Structure of the optimal path to a fluctuation

TL;DR

This paper derives a fundamental relation constraining the structure of optimal paths to fluctuations in nonequilibrium diffusive systems, revealing their non-local and complex nature.

Contribution

It introduces a general relation that constrains optimal fluctuation paths in arbitrary dimensions, unifying and extending previous results.

Findings

Reveals a fundamental relation constraining optimal paths

Shows the non-locality of current statistics and trajectories

Unifies previous results in fluctuation theory

Abstract

Macroscopic fluctuations have become an essential tool to understand physics far from equilibrium due to the link between their statistics and nonequilibrium ensembles. The optimal path leading to a fluctuation encodes key information on this problem, shedding light on e.g. the physics behind the enhanced probability of rare events out of equilibrium, the possibility of dynamic phase transitions and new symmetries.

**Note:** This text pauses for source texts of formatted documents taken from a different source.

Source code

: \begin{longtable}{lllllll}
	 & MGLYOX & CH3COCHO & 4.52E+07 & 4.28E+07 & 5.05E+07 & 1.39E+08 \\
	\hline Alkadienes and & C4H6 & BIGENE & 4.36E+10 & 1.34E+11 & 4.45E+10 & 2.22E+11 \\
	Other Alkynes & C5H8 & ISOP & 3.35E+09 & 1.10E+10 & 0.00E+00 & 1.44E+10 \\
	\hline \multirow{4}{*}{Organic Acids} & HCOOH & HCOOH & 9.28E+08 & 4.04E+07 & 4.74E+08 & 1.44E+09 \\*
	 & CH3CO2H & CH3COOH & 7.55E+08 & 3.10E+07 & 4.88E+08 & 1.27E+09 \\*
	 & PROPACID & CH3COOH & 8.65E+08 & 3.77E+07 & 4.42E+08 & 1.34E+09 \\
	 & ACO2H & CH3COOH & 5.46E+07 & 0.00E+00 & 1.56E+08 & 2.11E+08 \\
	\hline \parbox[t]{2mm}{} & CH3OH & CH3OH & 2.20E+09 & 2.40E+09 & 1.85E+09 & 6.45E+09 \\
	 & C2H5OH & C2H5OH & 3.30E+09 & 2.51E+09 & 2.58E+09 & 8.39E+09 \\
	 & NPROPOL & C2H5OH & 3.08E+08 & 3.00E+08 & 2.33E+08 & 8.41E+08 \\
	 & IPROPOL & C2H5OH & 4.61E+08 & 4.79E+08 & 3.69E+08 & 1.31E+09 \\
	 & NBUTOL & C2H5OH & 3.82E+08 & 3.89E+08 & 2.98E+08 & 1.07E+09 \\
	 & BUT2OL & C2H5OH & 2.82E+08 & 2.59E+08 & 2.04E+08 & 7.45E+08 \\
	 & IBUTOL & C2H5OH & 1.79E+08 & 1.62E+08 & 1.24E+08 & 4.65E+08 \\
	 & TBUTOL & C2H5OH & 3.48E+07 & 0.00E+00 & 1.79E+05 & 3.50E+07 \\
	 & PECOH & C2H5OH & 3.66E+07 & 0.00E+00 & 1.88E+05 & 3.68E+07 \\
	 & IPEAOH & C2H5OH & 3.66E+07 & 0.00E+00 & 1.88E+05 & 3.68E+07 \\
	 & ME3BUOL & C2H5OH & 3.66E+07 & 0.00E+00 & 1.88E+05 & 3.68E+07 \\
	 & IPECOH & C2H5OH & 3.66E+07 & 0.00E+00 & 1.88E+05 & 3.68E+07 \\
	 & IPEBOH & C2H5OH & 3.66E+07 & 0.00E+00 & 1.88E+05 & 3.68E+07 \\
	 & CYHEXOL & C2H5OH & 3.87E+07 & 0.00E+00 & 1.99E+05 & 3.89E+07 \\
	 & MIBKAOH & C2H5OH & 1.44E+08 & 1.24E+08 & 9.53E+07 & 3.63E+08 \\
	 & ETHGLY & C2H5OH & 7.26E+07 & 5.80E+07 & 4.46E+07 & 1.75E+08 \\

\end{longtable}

This makes the understanding of the properties of these optimal paths a central issue. Here we derive a fundamental relation which strongly constraints the architecture of these optimal paths for general $d$-dimensional nonequilibrium diffusive systems, and implies a non-trivial structure for the dominant current vector fields. Interestingly, this general relation (which encompasses and explains previous results) makes manifest the spatio-temporal non-locality of the current statistics and the associated optimal trajectories.